The Environmental Experience of Shopping with Cognitive Impairment
Keywords:Interior design, Environmental experience, Cognitive impairment
The environmental experience of shopping was used as a vehicle to research the experience of complex or non-residential environments for people with cognitive impairment. Cognitive impairment is defined here as a condition by which an individual’s cognitive processes have become altered for some reason. Such conditions may result, for example, from acquired brain injury, dementia, and/or substance abuse.

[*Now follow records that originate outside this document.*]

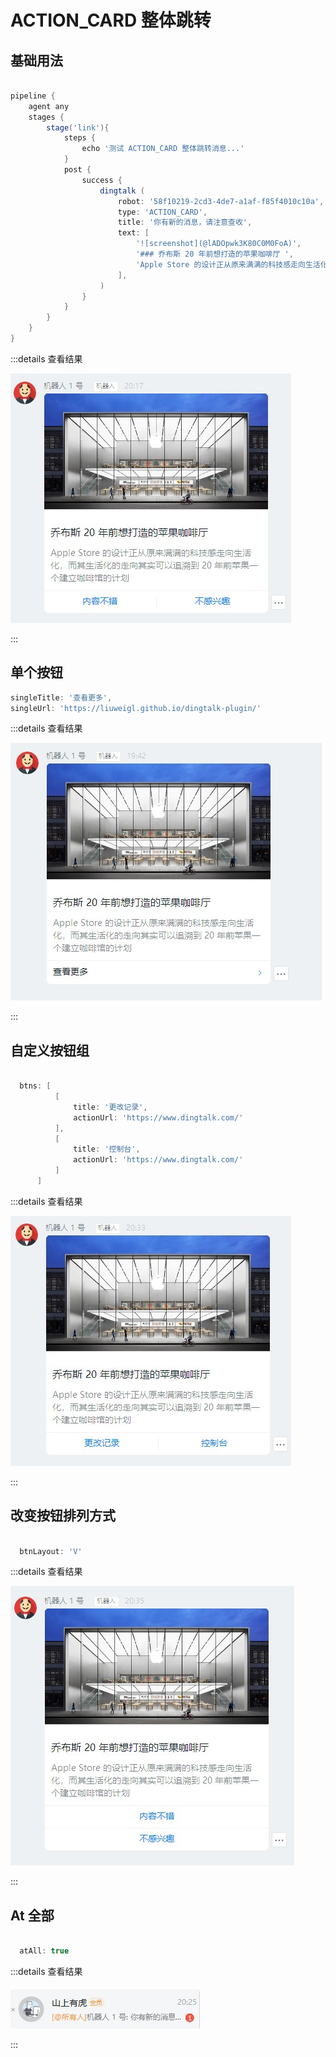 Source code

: # ACTION_CARD 整体跳转

## 基础用法

```groovy

pipeline {
    agent any
    stages {
        stage('link'){
            steps {
                echo '测试 ACTION_CARD 整体跳转消息...'
            }
            post {
                success {
                    dingtalk (
                        robot: '58f10219-2cd3-4de7-a1af-f85f4010c10a',
                        type: 'ACTION_CARD',
                        title: '你有新的消息，请注意查收',
                        text: [
                            '![screenshot](@lADOpwk3K80C0M0FoA)',
                            '### 乔布斯 20 年前想打造的苹果咖啡厅 ',
                            'Apple Store 的设计正从原来满满的科技感走向生活化，而其生活化的走向其实可以追溯到 20 年前苹果一个建立咖啡馆的计划'
                        ],
                    )
                }
            }
        }
    }
}

```

:::details 查看结果

![actionCard-default-example](../assets/actionCard-default-example.jpg)

:::

## 单个按钮

```groovy
singleTitle: '查看更多',
singleUrl: 'https://liuweigl.github.io/dingtalk-plugin/'
```

:::details 查看结果

![actionCard-singleBtn-example](../assets/actionCard-singleBtn-example.jpg)

:::


## 自定义按钮组

```groovy

  btns: [
          [
              title: '更改记录',
              actionUrl: 'https://www.dingtalk.com/'
          ],
          [
              title: '控制台',
              actionUrl: 'https://www.dingtalk.com/'
          ]
      ]

```

:::details 查看结果

![actionCard-customBtns-example](../assets/actionCard-customBtns-example.jpg)

:::

## 改变按钮排列方式

```groovy

  btnLayout: 'V'

```

:::details 查看结果

![actionCard-btnLayout-example](../assets/actionCard-btnLayout-example.jpg)

:::

## At 全部

```groovy

  atAll: true

```

:::details 查看结果

![actionCard-atAll-example](../assets/actionCard-atAll-example.jpg)

:::
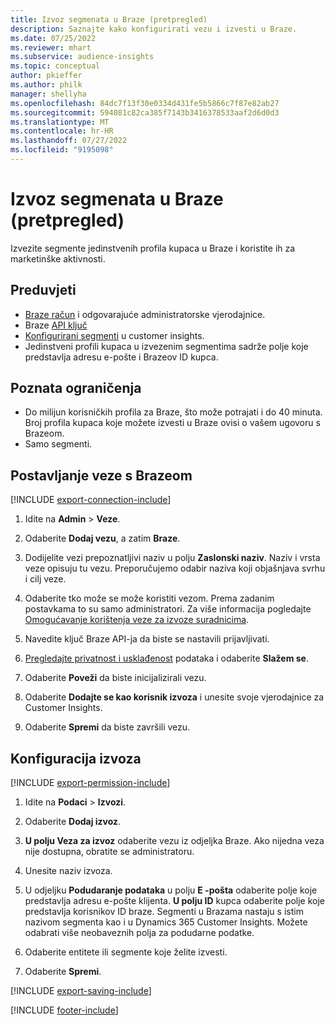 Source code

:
 ```yaml
---
title: Izvoz segmenata u Braze (pretpregled)
description: Saznajte kako konfigurirati vezu i izvesti u Braze.
ms.date: 07/25/2022
ms.reviewer: mhart
ms.subservice: audience-insights
ms.topic: conceptual
author: pkieffer
ms.author: philk
manager: shellyha
ms.openlocfilehash: 84dc7f13f30e0334d431fe5b5866c7f87e82ab27
ms.sourcegitcommit: 594081c82ca385f7143b3416378533aaf2d6d0d3
ms.translationtype: MT
ms.contentlocale: hr-HR
ms.lasthandoff: 07/27/2022
ms.locfileid: "9195098"
---
```

# <a name="export-segments-to-braze-preview"></a>Izvoz segmenata u Braze (pretpregled)

Izvezite segmente jedinstvenih profila kupaca u Braze i koristite ih za marketinške aktivnosti.

## <a name="prerequisites"></a>Preduvjeti

- [Braze račun](https://www.braze.com/) i odgovarajuće administratorske vjerodajnice.
- Braze [API ključ](https://www.braze.com/docs/api/basics/)
- [Konfigurirani segmenti](segments.md) u customer insights.
- Jedinstveni profili kupaca u izvezenim segmentima sadrže polje koje predstavlja adresu e-pošte i Brazeov ID kupca.

## <a name="known-limitations"></a>Poznata ograničenja

- Do milijun korisničkih profila za Braze, što može potrajati i do 40 minuta. Broj profila kupaca koje možete izvesti u Braze ovisi o vašem ugovoru s Brazeom.
- Samo segmenti.

## <a name="set-up-connection-to-braze"></a>Postavljanje veze s Brazeom

[!INCLUDE [export-connection-include](includes/export-connection-admn.md)]

1. Idite na **Admin** > **Veze**.

1. Odaberite **Dodaj vezu**, a zatim **Braze**.

1. Dodijelite vezi prepoznatljivi naziv u polju **Zaslonski naziv**. Naziv i vrsta veze opisuju tu vezu. Preporučujemo odabir naziva koji objašnjava svrhu i cilj veze.

1. Odaberite tko može se može koristiti vezom. Prema zadanim postavkama to su samo administratori. Za više informacija pogledajte [Omogućavanje korištenja veze za izvoze suradnicima](connections.md#allow-contributors-to-use-a-connection-for-exports).

1. Navedite ključ Braze API-ja da biste se nastavili prijavljivati.

1. [Pregledajte privatnost i usklađenost](connections.md#data-privacy-and-compliance) podataka i odaberite **Slažem se**.

1. Odaberite **Poveži** da biste inicijalizirali vezu.

1. Odaberite **Dodajte se kao korisnik izvoza** i unesite svoje vjerodajnice za Customer Insights.

1. Odaberite **Spremi** da biste završili vezu.

## <a name="configure-an-export"></a>Konfiguracija izvoza

[!INCLUDE [export-permission-include](includes/export-permission.md)]

1. Idite na **Podaci** > **Izvozi**.

1. Odaberite **Dodaj izvoz**.

1. **U polju Veza za izvoz** odaberite vezu iz odjeljka Braze. Ako nijedna veza nije dostupna, obratite se administratoru.

1. Unesite naziv izvoza.

1. U odjeljku **Podudaranje podataka** u polju **E -pošta** odaberite polje koje predstavlja adresu e-pošte klijenta. **U polju ID** kupca odaberite polje koje predstavlja korisnikov ID braze. Segmenti u Brazama nastaju s istim nazivom segmenta kao i u Dynamics 365 Customer Insights. Možete odabrati više neobaveznih polja za podudarne podatke.

1. Odaberite entitete ili segmente koje želite izvesti.

1. Odaberite **Spremi**.

[!INCLUDE [export-saving-include](includes/export-saving.md)]

[!INCLUDE [footer-include](includes/footer-banner.md)]
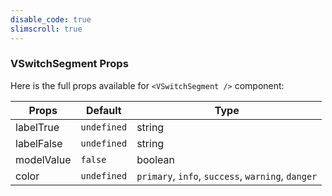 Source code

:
 ```yaml
---
disable_code: true
slimscroll: true
---
```


### VSwitchSegment Props

Here is the full props available for `<VSwitchSegment />` component:

| Props      | Default                                       | Type                                              |
| ---------- | --------------------------------------------- | ------------------------------------------------- |
| labelTrue  | <span class="is-undefined">`undefined`</span> | string                                            |
| labelFalse | <span class="is-undefined">`undefined`</span> | string                                            |
| modelValue | <span class="is-boolean">`false`</span>       | boolean                                           |
| color      | <span class="is-undefined">`undefined`</span> | `primary`, `info`, `success`, `warning`, `danger` |
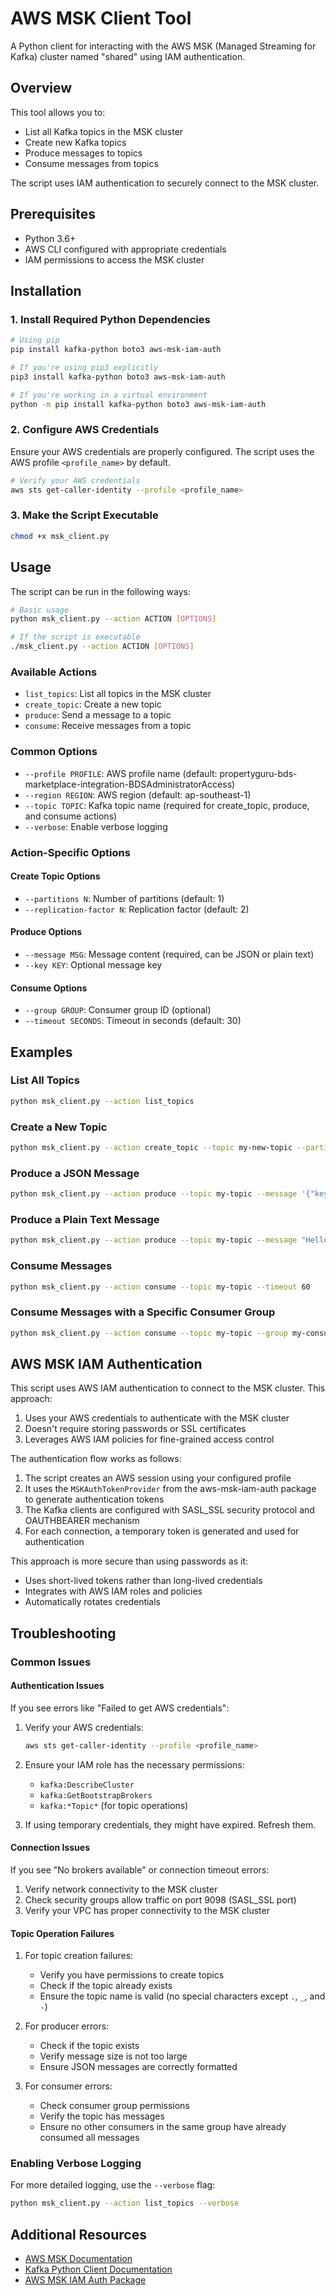 # AWS MSK Client Tool

A Python client for interacting with the AWS MSK (Managed Streaming for Kafka) cluster named "shared" using IAM authentication.

## Overview

This tool allows you to:
- List all Kafka topics in the MSK cluster
- Create new Kafka topics
- Produce messages to topics
- Consume messages from topics

The script uses IAM authentication to securely connect to the MSK cluster.


## Prerequisites

- Python 3.6+
- AWS CLI configured with appropriate credentials
- IAM permissions to access the MSK cluster

## Installation

### 1. Install Required Python Dependencies

```bash
# Using pip
pip install kafka-python boto3 aws-msk-iam-auth

# If you're using pip3 explicitly
pip3 install kafka-python boto3 aws-msk-iam-auth

# If you're working in a virtual environment
python -m pip install kafka-python boto3 aws-msk-iam-auth
```

### 2. Configure AWS Credentials

Ensure your AWS credentials are properly configured. The script uses the AWS profile `<profile_name>` by default.

```bash
# Verify your AWS credentials
aws sts get-caller-identity --profile <profile_name>
```

### 3. Make the Script Executable

```bash
chmod +x msk_client.py
```

## Usage

The script can be run in the following ways:

```bash
# Basic usage
python msk_client.py --action ACTION [OPTIONS]

# If the script is executable
./msk_client.py --action ACTION [OPTIONS]
```

### Available Actions

- `list_topics`: List all topics in the MSK cluster
- `create_topic`: Create a new topic
- `produce`: Send a message to a topic
- `consume`: Receive messages from a topic

### Common Options

- `--profile PROFILE`: AWS profile name (default: propertyguru-bds-marketplace-integration-BDSAdministratorAccess)
- `--region REGION`: AWS region (default: ap-southeast-1)
- `--topic TOPIC`: Kafka topic name (required for create_topic, produce, and consume actions)
- `--verbose`: Enable verbose logging

### Action-Specific Options

#### Create Topic Options
- `--partitions N`: Number of partitions (default: 1)
- `--replication-factor N`: Replication factor (default: 2)

#### Produce Options
- `--message MSG`: Message content (required, can be JSON or plain text)
- `--key KEY`: Optional message key

#### Consume Options
- `--group GROUP`: Consumer group ID (optional)
- `--timeout SECONDS`: Timeout in seconds (default: 30)

## Examples

### List All Topics

```bash
python msk_client.py --action list_topics
```

### Create a New Topic

```bash
python msk_client.py --action create_topic --topic my-new-topic --partitions 3 --replication-factor 2
```

### Produce a JSON Message

```bash
python msk_client.py --action produce --topic my-topic --message '{"key":"value","timestamp":"2023-01-01"}' --key "message-key"
```

### Produce a Plain Text Message

```bash
python msk_client.py --action produce --topic my-topic --message "Hello, Kafka!"
```

### Consume Messages

```bash
python msk_client.py --action consume --topic my-topic --timeout 60
```

### Consume Messages with a Specific Consumer Group

```bash
python msk_client.py --action consume --topic my-topic --group my-consumer-group
```

## AWS MSK IAM Authentication

This script uses AWS IAM authentication to connect to the MSK cluster. This approach:

1. Uses your AWS credentials to authenticate with the MSK cluster
2. Doesn't require storing passwords or SSL certificates
3. Leverages AWS IAM policies for fine-grained access control

The authentication flow works as follows:

1. The script creates an AWS session using your configured profile
2. It uses the `MSKAuthTokenProvider` from the aws-msk-iam-auth package to generate authentication tokens
3. The Kafka clients are configured with SASL_SSL security protocol and OAUTHBEARER mechanism
4. For each connection, a temporary token is generated and used for authentication

This approach is more secure than using passwords as it:
- Uses short-lived tokens rather than long-lived credentials
- Integrates with AWS IAM roles and policies
- Automatically rotates credentials

## Troubleshooting

### Common Issues

#### Authentication Issues

If you see errors like "Failed to get AWS credentials":

1. Verify your AWS credentials:
   ```bash
   aws sts get-caller-identity --profile <profile_name>
   ```

2. Ensure your IAM role has the necessary permissions:
   - `kafka:DescribeCluster`
   - `kafka:GetBootstrapBrokers`
   - `kafka:*Topic*` (for topic operations)

3. If using temporary credentials, they might have expired. Refresh them.

#### Connection Issues

If you see "No brokers available" or connection timeout errors:

1. Verify network connectivity to the MSK cluster
2. Check security groups allow traffic on port 9098 (SASL_SSL port)
3. Verify your VPC has proper connectivity to the MSK cluster

#### Topic Operation Failures

1. For topic creation failures:
   - Verify you have permissions to create topics
   - Check if the topic already exists
   - Ensure the topic name is valid (no special characters except `.`, `_`, and `-`)

2. For producer errors:
   - Check if the topic exists
   - Verify message size is not too large
   - Ensure JSON messages are correctly formatted

3. For consumer errors:
   - Check consumer group permissions
   - Verify the topic has messages
   - Ensure no other consumers in the same group have already consumed all messages

### Enabling Verbose Logging

For more detailed logging, use the `--verbose` flag:

```bash
python msk_client.py --action list_topics --verbose
```

## Additional Resources

- [AWS MSK Documentation](https://docs.aws.amazon.com/msk/)
- [Kafka Python Client Documentation](https://kafka-python.readthedocs.io/)
- [AWS MSK IAM Auth Package](https://github.com/aws/aws-msk-iam-auth)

The objective of the study was to ascertain through the investigation (a) the experience of shopping from the person with cognitive impairment’s perspective; (b) the impact or the role of the physical environment
in that experience; and (c) the implications for designers of public places such as interior designers, architects, and landscape architects. Therefore, an ethnographic investigation?of four individuals’ experiences was undertaken by accompanying them on a shopping expedition to an environment they nominated as being very familiar to them. The findings highlight the role of environmental mediation in the experience of the person with cognitive impairment. Spatial layout, environmental containment, spatial positioning, environmental triggers, and signage are all revealed to influence the environmental experience. In addition, spatial understanding, environmental constancy, environmental stimulation, and a sense-of- knowing were also revealed to be important. The participants with cognitive impairment exist in a state of continual and conscious negotiation when in public spaces. The environment sometimes acted as a facilitator in order to help the participant cope with the situation and achieve goals, while at other times the physical environment was shown to be limiting or obstructive. This information is important for designers of public spaces due to the increasing numbers of people with cognitive impairment using such spaces.